Aman Raheja wrote:
>>> 2> Also let me know what is the use of acls menntioning safe ports in
>>> the squid.conf ?
>>
>>
>> They are simply the ports that Squid will allow clients to connect to.
>> Nothing complicated about it, really. Squid has ACLs for everything.
>> ;-)
>
>
> When you say these are the ports Squid will allow the clients to connect
> to.
> Why would an HTTP server want to allow connection to FTP port or any
> other well known port, listed in Safe_ports?
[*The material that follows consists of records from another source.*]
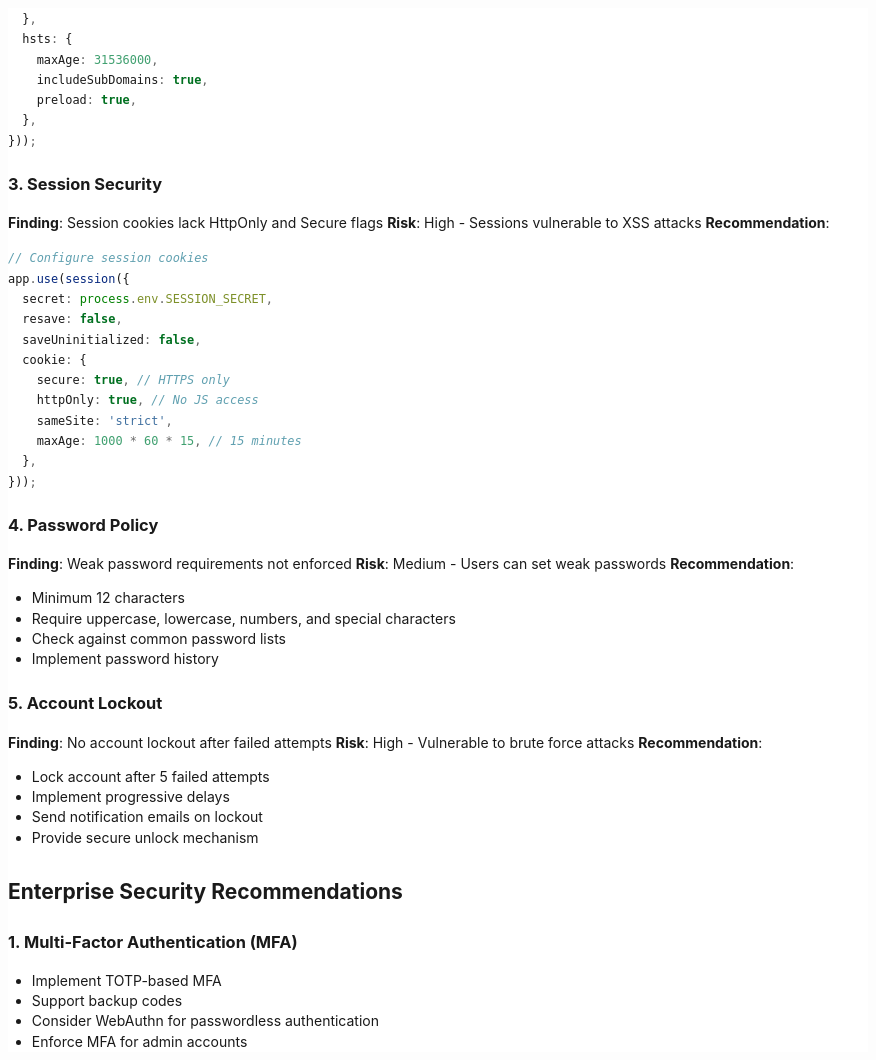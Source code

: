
 ```typescript
  },
  hsts: {
    maxAge: 31536000,
    includeSubDomains: true,
    preload: true,
  },
}));
```

### 3. Session Security
**Finding**: Session cookies lack HttpOnly and Secure flags
**Risk**: High - Sessions vulnerable to XSS attacks
**Recommendation**:
```typescript
// Configure session cookies
app.use(session({
  secret: process.env.SESSION_SECRET,
  resave: false,
  saveUninitialized: false,
  cookie: {
    secure: true, // HTTPS only
    httpOnly: true, // No JS access
    sameSite: 'strict',
    maxAge: 1000 * 60 * 15, // 15 minutes
  },
}));
```

### 4. Password Policy
**Finding**: Weak password requirements not enforced
**Risk**: Medium - Users can set weak passwords
**Recommendation**:
- Minimum 12 characters
- Require uppercase, lowercase, numbers, and special characters
- Check against common password lists
- Implement password history

### 5. Account Lockout
**Finding**: No account lockout after failed attempts
**Risk**: High - Vulnerable to brute force attacks
**Recommendation**:
- Lock account after 5 failed attempts
- Implement progressive delays
- Send notification emails on lockout
- Provide secure unlock mechanism

## Enterprise Security Recommendations

### 1. Multi-Factor Authentication (MFA)
- Implement TOTP-based MFA
- Support backup codes
- Consider WebAuthn for passwordless authentication
- Enforce MFA for admin accounts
> Moreover what would happen if a web-site on the other end is not using
> port 80 or even any of the Safe_ports listed but some random port xxxx?
Two reasons:
1. Squid can gateway from HTTP to other protocols, including FTP, Gopher
and WAIS. This does not make Squid an FTP proxy, but it does mean the
Squid needs to be able to support ACLs limiting access to those ports.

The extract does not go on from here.